MATERIALS AND METHODS

The heads of two alcohol-preserved specimens of S. crocodilurus were scanned at The University of Texas at Austin High-Resolution X-ray Computed Tomography (CT) Facility (UTCT). The first specimen (Field Museum of Natural History, FMNH 215541; 136.5 mm snout-vent length [SVL]) is an adult collected from Jinxin County, Guangxi Province, China, in June 1978. The original data set of the adult consists of 465 CT slices taken along the coronal or transverse axis with both a slice thickness and interslice spacing of 78.4 µm. The field of reconstruction is 30.0 mm with an image resolution of 1024 x 1024 pixels, resulting in an interpixel spacing of 29.3 µm. The second specimen (Texas Natural History Collection, Texas Memorial Museum, TNHC 62987; 59.1 mm SVL) is a juvenile specimen for which no locality information in known. The original data set of the juvenile consists of a total of 516 coronal CT slices, with both the slice thickness and interslice spacing equaling 29.0 µm. The field of reconstruction is 12.5 mm with an image resolution of 512 x 512 pixels, resulting in an interpixel spacing of 24.4 µm. The difference in resolution between the juvenile and adult datasets is due to technological upgrades of the UTCT scanner between April 2000, when the juvenile was scanned, and March 2004, when the adult was scanned. That difference in resolution, as well as the lesser degree of ossification, results in poorer quality of the juvenile dataset.

The original coronal CT slices for both juvenile and adult were resliced along the horizontal and sagittal planes and then used to create three-dimensional (3-D) digital reconstructions of the skulls. The skulls were then segmented into constituent parts (e.g., dermatocranium, splanchnocranium, neurocranium) using VG Studio Max© (Volume Graphics). We performed additional segmentation on the braincase of both the juvenile and the adult so that individual bones could be studied and figured in isolation. We also rendered a digital endocast of the cavities of the inner ear of the adult to study its structure.
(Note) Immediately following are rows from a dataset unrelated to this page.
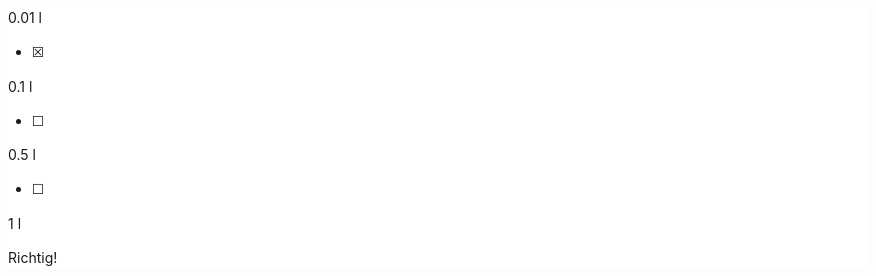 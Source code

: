 










0.01 l




- [x] 

















0.1 l




- [ ] 

















0.5 l




- [ ] 

















1 l





Richtig!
Certain areas (e.g., portions of the prootic covering the anterior semicircular canal, portions of the parasphenoid rostrum) appear to be absent in the three-dimensional reconstructions. This is because the grayscale (= density) values of these extremely thin regions are similar enough to the surrounding soft tissues that they ‘disappear’ when the soft tissues are digitally rendered transparent.

The text and figures from this paper are complemented by the following 3-D reconstructions animated to rotate around the x and y axes: adult (FMNH 215541) and juvenile (TNHC 62987) braincases (Appendix 1 and Appendix 2), skull and associated osteoderms of the adult (FMNH 215541) (Appendix 3), and the digital endocast of the left inner ear cavities of the adult (FMNH 215541) (Appendix 4). Slice-by-slice animations along the coronal axis also are provided for both the adult (FMNH 215541) and juvenile specimens (TNHC 62987) (Appendix 5 and Appendix 6).

Additional digital animations of skulls and skull elements for both the adult and juvenile specimens were scanned and posted at DigiMorph Shinisaurus crocodilurus and DigiMorph Shinisaurus crocodilurus (juvenile). These images include 3D reconstructions (animated to rotate around the three orthogonal axes) of the entire skull, articulated braincase, isolated orbitosphenoids, isolated sphenoid, isolated basioccipital, isolated supraoccipital, isolated prootic, isolated otooccipital, and isolated stapes. Additional imagery for the juvenile includes slice-by-slice animations along the three orthogonal axes, 3-D cutaway animations along the three orthogonal axes, and an inspeCTor Java viewer applet. Additional animations for the adult specimen include 3-D digital endocast of the left inner ear cavities rotating around the three orthogonal axes, and 3-D reconstructions of the skull with osteoderms digitally removed rotating around the three orthogonal axes.

In addition to the CT data sets, we referred to two dry skeletal preparations of S. crocodilurus. A specimen from the University of California Museum of Vertebrate Zoology (MVZ 204291) includes an articulated skull of an adult of unspecified SVL. A juvenile specimen from the Quaternary Sciences collection at Northern Arizona University (NAUQSP 17563) has a disarticulated skull and SVL of 59 mm.

Unless otherwise specified, terminology follows that used by S.E. Evans in a forthcoming paper to be published in Volume 20 of Biology of the Reptilia. Two exceptions are: 1) we do not use directional terms in the naming of processes and 2) we adopt a standard usage for the terms ‘foramen’ and ‘fenestra’. We use ‘foramen’ for a penetration within a bone and ‘fenestra’ for openings between bones; a notable exception to this is our retained usage of the commonly accepted ‘foramen magnum.’